### [Exercise]
Please repeat the entries exactly as they appear and omit any images.
[Data section Boundary: Start]
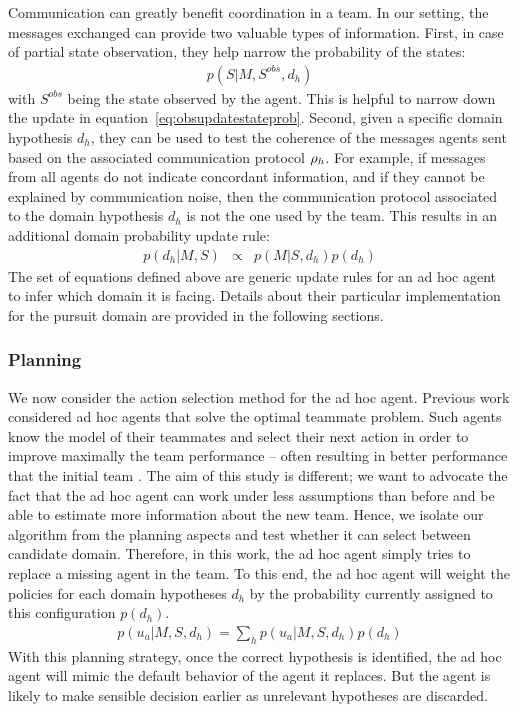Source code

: Communication can greatly benefit coordination in a team. In our setting, the messages exchanged can provide two valuable types of information. First, in case of partial state observation, they help narrow the probability of the states:
%
\begin{eqnarray}
p(S|M, S^{obs}, d_h)
\label{eq:stateupdate}
\end{eqnarray}
%
with $S^{obs}$ being the state observed by the agent. This is helpful to narrow down the update in equation~\ref{eq:obsupdatestateprob}. Second, given a specific domain hypothesis $d_h$, they can be used to test the coherence of the messages agents sent based on the associated communication protocol $\rho_h$. For example, if messages from all agents do not indicate concordant information, and if they cannot be explained by communication noise, then the communication protocol associated to the domain hypothesis $d_h$ is not the one used by the team. This results in an additional domain probability update rule:
%
\begin{eqnarray}
p(d_h|M,S) &\propto& p(M|S,d_h) p(d_h)
\label{eq:messageupdate}
\end{eqnarray}
%
The set of equations defined above are generic update rules for an ad hoc agent to infer which domain it is facing. Details about their particular implementation for the pursuit domain are provided in the following sections.

\subsubsection{Planning}

We now consider the action selection method for the ad hoc agent. Previous work considered ad hoc agents that solve the optimal teammate problem. Such agents know the model of their teammates and select their next action in order to improve maximally the team performance -- often resulting in better performance that the initial team \cite{barrett2011empirical}. The aim of this study is different; we want to advocate the fact that the ad hoc agent can work under less assumptions than before and be able to estimate more information about the new team. Hence, we isolate our algorithm from the planning aspects and test whether it can select between candidate domain. Therefore, in this work, the ad hoc agent simply tries to replace a missing agent in the team. To this end, the ad hoc agent will weight the policies for each domain hypotheses $d_h$ by the probability currently assigned to this configuration $p(d_h)$.
%
\begin{eqnarray}
p(u_a|M, S,d_h) = \sum_h p(u_a|M, S, d_h) p(d_h)
\label{eq:adhocpolicy}
\end{eqnarray}
%
With this planning strategy, once the correct hypothesis is identified, the ad hoc agent will mimic the default behavior of the agent it replaces. But the agent is likely to make sensible decision earlier as unrelevant hypotheses are discarded.

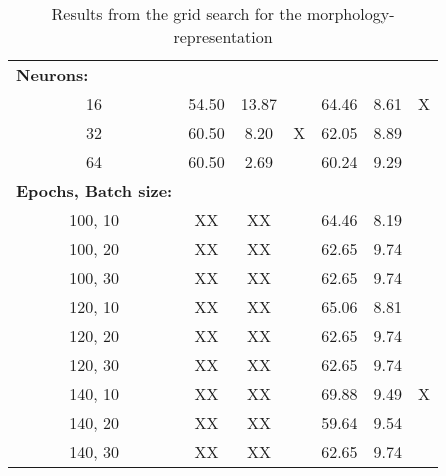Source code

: \begin{table}[H]
\begin{tabular}{ccccccc}
\multicolumn{1}{l}{\textbf{Neurons:}} &  &  &  &  &  &  \\
16        		& 54.50    	& 13.87   &        & 64.46     & 8.61    & X     \\
32              & 60.50     & 8.20    & X      & 62.05     & 8.89    &       \\
64              & 60.50     & 2.69    &        & 60.24     & 9.29    &       \\ \hline
\multicolumn{1}{l}{\textbf{Epochs, Batch size:}}  &  &  &  &  &  &   \\
100, 10         & XX     & XX   &        & 64.46     & 8.19    &       \\
100, 20         & XX     & XX   &        & 62.65     & 9.74    &       \\
100, 30         & XX     & XX   &        & 62.65     & 9.74    &       \\
120, 10         & XX     & XX   &        & 65.06     & 8.81    &       \\
120, 20         & XX     & XX   &        & 62.65     & 9.74    &       \\
120, 30         & XX     & XX   &        & 62.65     & 9.74    &       \\
140, 10         & XX     & XX   &        & 69.88     & 9.49    & X     \\
140, 20         & XX     & XX   &        & 59.64     & 9.54    &       \\
140, 30         & XX     & XX   &        & 62.65     & 9.74    &       \\ \hline
\end{tabular}
\caption{Results from the grid search for the morphology-representation}
\label{tab:GridMorph}
\end{table}
\newpage

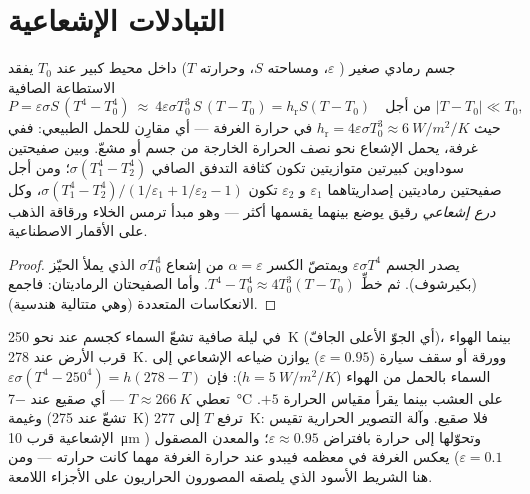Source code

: \section{التبادلات الإشعاعية}

\begin{proposition}\label{prop:b2:thermal-radiation:exchange}
جسم رمادي صغير ( $\varepsilon$، ومساحته $S$، وحرارته $T$)
داخل محيط كبير عند $T_0$ يفقد الاستطاعة الصافية
\[
P = \varepsilon\sigma S\,(T^4 - T_0^4)
\ \approx\ 4\varepsilon\sigma T_0^3\,S\,(T - T_0) = h_{\text{r}}S(T - T_0)
\quad\text{من أجل } |T - T_0| \ll T_0 ,
\]
حيث $h_{\text{r}} = 4\varepsilon\sigma T_0^3 \approx \qty{6}{W/m^2/K}$ في
حرارة الغرفة --- أي مقارِن للحمل الطبيعي: ففي غرفة،
يحمل الإشعاع نحو نصف الحرارة الخارجة من جسم أو مشعّ.
وبين صفيحتين سوداوين كبيرتين متوازيتين تكون كثافة التدفق الصافي
$\sigma(T_1^4 - T_2^4)$؛ ومن أجل صفيحتين رماديتين إصداريتاهما $\varepsilon_1$
و $\varepsilon_2$ تكون $\sigma(T_1^4 - T_2^4)/(1/\varepsilon_1 + 1/\varepsilon_2
- 1)$، وكل \emph{درع إشعاعي} رقيق يوضع بينهما يقسمها
أكثر --- وهو مبدأ ترمس الخلاء ورقاقة الذهب على
الأقمار الاصطناعية.
\end{proposition}

\begin{proof}
يصدر الجسم $\varepsilon\sigma T^4$ ويمتصّ الكسر $\alpha =
\varepsilon$ من إشعاع  $\sigma T_0^4$ الذي يملأ الحيّز
(بكيرشوف). ثم خطِّ $T^4 - T_0^4 \approx 4T_0^3(T - T_0)$. وأما
الصفيحتان الرماديتان: فاجمع الانعكاسات المتعددة (وهي متتالية هندسية).
\end{proof}

\begin{example}\label{ex:b2:thermal-radiation:frost}
في ليلة صافية تشعّ السماء كجسم عند نحو \qty{250}{K}
(أي الجوّ الأعلى الجافّ)، بينما الهواء قرب الأرض عند
\qty{278}{K}. وورقة أو سقف سيارة ($\varepsilon = 0.95$) يوازن
ضياعه الإشعاعي إلى السماء بالحمل من الهواء ($h =
\qty{5}{W/m^2/K}$): فإن $\varepsilon\sigma(T^4 - 250^4) = h(278 - T)$ تعطي $T
\approx \qty{266}{K}$ --- أي صقيع عند \qty{-7}{\celsius} على العشب بينما
يقرأ مقياس الحرارة $+5$. وغيمة (تشعّ عند \qty{275}{K}) ترفع $T$
إلى \qty{277}{K}: فلا صقيع. وآلة التصوير الحرارية تقيس الإشعاعية قرب
\qty{10}{\micro m} وتحوّلها إلى حرارة بافتراض
$\varepsilon \approx 0.95$؛ والمعدن المصقول ($\varepsilon = 0.1$) يعكس
الغرفة في معظمه فيبدو عند حرارة الغرفة مهما كانت حرارته
--- ومن هنا الشريط الأسود الذي يلصقه المصورون الحراريون على الأجزاء اللامعة.
\end{example}

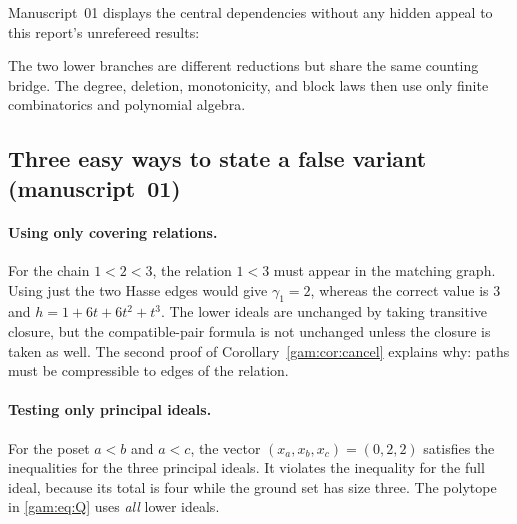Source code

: \documentclass[11pt]{article}
\numberwithin{equation}{section}
\theoremstyle{definition}
\begin{document}
Manuscript~01 displays the central dependencies without any hidden appeal to
this report's unrefereed results:
\begin{center}
\end{center}
The two lower branches are different reductions but share the same counting
bridge. The degree, deletion, monotonicity, and block laws then use only
finite combinatorics and polynomial algebra.

\subsection{Three easy ways to state a false variant (manuscript~01)}
\paragraph{Using only covering relations.}
For the chain $1<2<3$, the relation $1<3$ must appear in the matching graph.
Using just the two Hasse edges would give $\gamma_1=2$, whereas the correct
value is $3$ and $h=1+6t+6t^2+t^3$. The lower ideals are unchanged by taking
transitive closure, but the compatible-pair formula is not unchanged unless
the closure is taken as well. The second proof of
Corollary~\ref{gam:cor:cancel} explains why: paths must be compressible to
edges of the relation.

\paragraph{Testing only principal ideals.}
For the poset $a<b$ and $a<c$, the vector $(x_a,x_b,x_c)=(0,2,2)$ satisfies
the inequalities for the three principal ideals. It violates the inequality
for the full ideal, because its total is four while the ground set has size
three. The polytope in \eqref{gam:eq:Q} uses \emph{all} lower ideals.
\end{document}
[Data section Boundary: End]
### [Task output]
Source code

: Communication can greatly benefit coordination in a team. In our setting, the messages exchanged can provide two valuable types of information. First, in case of partial state observation, they help narrow the probability of the states:
%
\begin{eqnarray}
p(S|M, S^{obs}, d_h)
\label{eq:stateupdate}
\end{eqnarray}
%
with $S^{obs}$ being the state observed by the agent. This is helpful to narrow down the update in equation~\ref{eq:obsupdatestateprob}. Second, given a specific domain hypothesis $d_h$, they can be used to test the coherence of the messages agents sent based on the associated communication protocol $\rho_h$. For example, if messages from all agents do not indicate concordant information, and if they cannot be explained by communication noise, then the communication protocol associated to the domain hypothesis $d_h$ is not the one used by the team. This results in an additional domain probability update rule:
%
\begin{eqnarray}
p(d_h|M,S) &\propto& p(M|S,d_h) p(d_h)
\label{eq:messageupdate}
\end{eqnarray}
%
The set of equations defined above are generic update rules for an ad hoc agent to infer which domain it is facing. Details about their particular implementation for the pursuit domain are provided in the following sections.

\subsubsection{Planning}

We now consider the action selection method for the ad hoc agent. Previous work considered ad hoc agents that solve the optimal teammate problem. Such agents know the model of their teammates and select their next action in order to improve maximally the team performance -- often resulting in better performance that the initial team \cite{barrett2011empirical}. The aim of this study is different; we want to advocate the fact that the ad hoc agent can work under less assumptions than before and be able to estimate more information about the new team. Hence, we isolate our algorithm from the planning aspects and test whether it can select between candidate domain. Therefore, in this work, the ad hoc agent simply tries to replace a missing agent in the team. To this end, the ad hoc agent will weight the policies for each domain hypotheses $d_h$ by the probability currently assigned to this configuration $p(d_h)$.
%
\begin{eqnarray}
p(u_a|M, S,d_h) = \sum_h p(u_a|M, S, d_h) p(d_h)
\label{eq:adhocpolicy}
\end{eqnarray}
%
With this planning strategy, once the correct hypothesis is identified, the ad hoc agent will mimic the default behavior of the agent it replaces. But the agent is likely to make sensible decision earlier as unrelevant hypotheses are discarded.

Source code

: \begin{table}[H]
\begin{tabular}{ccccccc}
\multicolumn{1}{l}{\textbf{Neurons:}} &  &  &  &  &  &  \\
16        		& 54.50    	& 13.87   &        & 64.46     & 8.61    & X     \\
32              & 60.50     & 8.20    & X      & 62.05     & 8.89    &       \\
64              & 60.50     & 2.69    &        & 60.24     & 9.29    &       \\ \hline
\multicolumn{1}{l}{\textbf{Epochs, Batch size:}}  &  &  &  &  &  &   \\
100, 10         & XX     & XX   &        & 64.46     & 8.19    &       \\
100, 20         & XX     & XX   &        & 62.65     & 9.74    &       \\
100, 30         & XX     & XX   &        & 62.65     & 9.74    &       \\
120, 10         & XX     & XX   &        & 65.06     & 8.81    &       \\
120, 20         & XX     & XX   &        & 62.65     & 9.74    &       \\
120, 30         & XX     & XX   &        & 62.65     & 9.74    &       \\
140, 10         & XX     & XX   &        & 69.88     & 9.49    & X     \\
140, 20         & XX     & XX   &        & 59.64     & 9.54    &       \\
140, 30         & XX     & XX   &        & 62.65     & 9.74    &       \\ \hline
\end{tabular}
\caption{Results from the grid search for the morphology-representation}
\label{tab:GridMorph}
\end{table}
\newpage

Source code

: \section{التبادلات الإشعاعية}

\begin{proposition}\label{prop:b2:thermal-radiation:exchange}
جسم رمادي صغير ( $\varepsilon$، ومساحته $S$، وحرارته $T$)
داخل محيط كبير عند $T_0$ يفقد الاستطاعة الصافية
\[
P = \varepsilon\sigma S\,(T^4 - T_0^4)
\ \approx\ 4\varepsilon\sigma T_0^3\,S\,(T - T_0) = h_{\text{r}}S(T - T_0)
\quad\text{من أجل } |T - T_0| \ll T_0 ,
\]
حيث $h_{\text{r}} = 4\varepsilon\sigma T_0^3 \approx \qty{6}{W/m^2/K}$ في
حرارة الغرفة --- أي مقارِن للحمل الطبيعي: ففي غرفة،
يحمل الإشعاع نحو نصف الحرارة الخارجة من جسم أو مشعّ.
وبين صفيحتين سوداوين كبيرتين متوازيتين تكون كثافة التدفق الصافي
$\sigma(T_1^4 - T_2^4)$؛ ومن أجل صفيحتين رماديتين إصداريتاهما $\varepsilon_1$
و $\varepsilon_2$ تكون $\sigma(T_1^4 - T_2^4)/(1/\varepsilon_1 + 1/\varepsilon_2
- 1)$، وكل \emph{درع إشعاعي} رقيق يوضع بينهما يقسمها
أكثر --- وهو مبدأ ترمس الخلاء ورقاقة الذهب على
الأقمار الاصطناعية.
\end{proposition}

\begin{proof}
يصدر الجسم $\varepsilon\sigma T^4$ ويمتصّ الكسر $\alpha =
\varepsilon$ من إشعاع  $\sigma T_0^4$ الذي يملأ الحيّز
(بكيرشوف). ثم خطِّ $T^4 - T_0^4 \approx 4T_0^3(T - T_0)$. وأما
الصفيحتان الرماديتان: فاجمع الانعكاسات المتعددة (وهي متتالية هندسية).
\end{proof}

\begin{example}\label{ex:b2:thermal-radiation:frost}
في ليلة صافية تشعّ السماء كجسم عند نحو \qty{250}{K}
(أي الجوّ الأعلى الجافّ)، بينما الهواء قرب الأرض عند
\qty{278}{K}. وورقة أو سقف سيارة ($\varepsilon = 0.95$) يوازن
ضياعه الإشعاعي إلى السماء بالحمل من الهواء ($h =
\qty{5}{W/m^2/K}$): فإن $\varepsilon\sigma(T^4 - 250^4) = h(278 - T)$ تعطي $T
\approx \qty{266}{K}$ --- أي صقيع عند \qty{-7}{\celsius} على العشب بينما
يقرأ مقياس الحرارة $+5$. وغيمة (تشعّ عند \qty{275}{K}) ترفع $T$
إلى \qty{277}{K}: فلا صقيع. وآلة التصوير الحرارية تقيس الإشعاعية قرب
\qty{10}{\micro m} وتحوّلها إلى حرارة بافتراض
$\varepsilon \approx 0.95$؛ والمعدن المصقول ($\varepsilon = 0.1$) يعكس
الغرفة في معظمه فيبدو عند حرارة الغرفة مهما كانت حرارته
--- ومن هنا الشريط الأسود الذي يلصقه المصورون الحراريون على الأجزاء اللامعة.
\end{example}

Source code

: \documentclass[11pt]{article}
\numberwithin{equation}{section}
\theoremstyle{definition}
\begin{document}
Manuscript~01 displays the central dependencies without any hidden appeal to
this report's unrefereed results:
\begin{center}
\end{center}
The two lower branches are different reductions but share the same counting
bridge. The degree, deletion, monotonicity, and block laws then use only
finite combinatorics and polynomial algebra.

\subsection{Three easy ways to state a false variant (manuscript~01)}
\paragraph{Using only covering relations.}
For the chain $1<2<3$, the relation $1<3$ must appear in the matching graph.
Using just the two Hasse edges would give $\gamma_1=2$, whereas the correct
value is $3$ and $h=1+6t+6t^2+t^3$. The lower ideals are unchanged by taking
transitive closure, but the compatible-pair formula is not unchanged unless
the closure is taken as well. The second proof of
Corollary~\ref{gam:cor:cancel} explains why: paths must be compressible to
edges of the relation.

\paragraph{Testing only principal ideals.}
For the poset $a<b$ and $a<c$, the vector $(x_a,x_b,x_c)=(0,2,2)$ satisfies
the inequalities for the three principal ideals. It violates the inequality
for the full ideal, because its total is four while the ground set has size
three. The polytope in \eqref{gam:eq:Q} uses \emph{all} lower ideals.
\end{document}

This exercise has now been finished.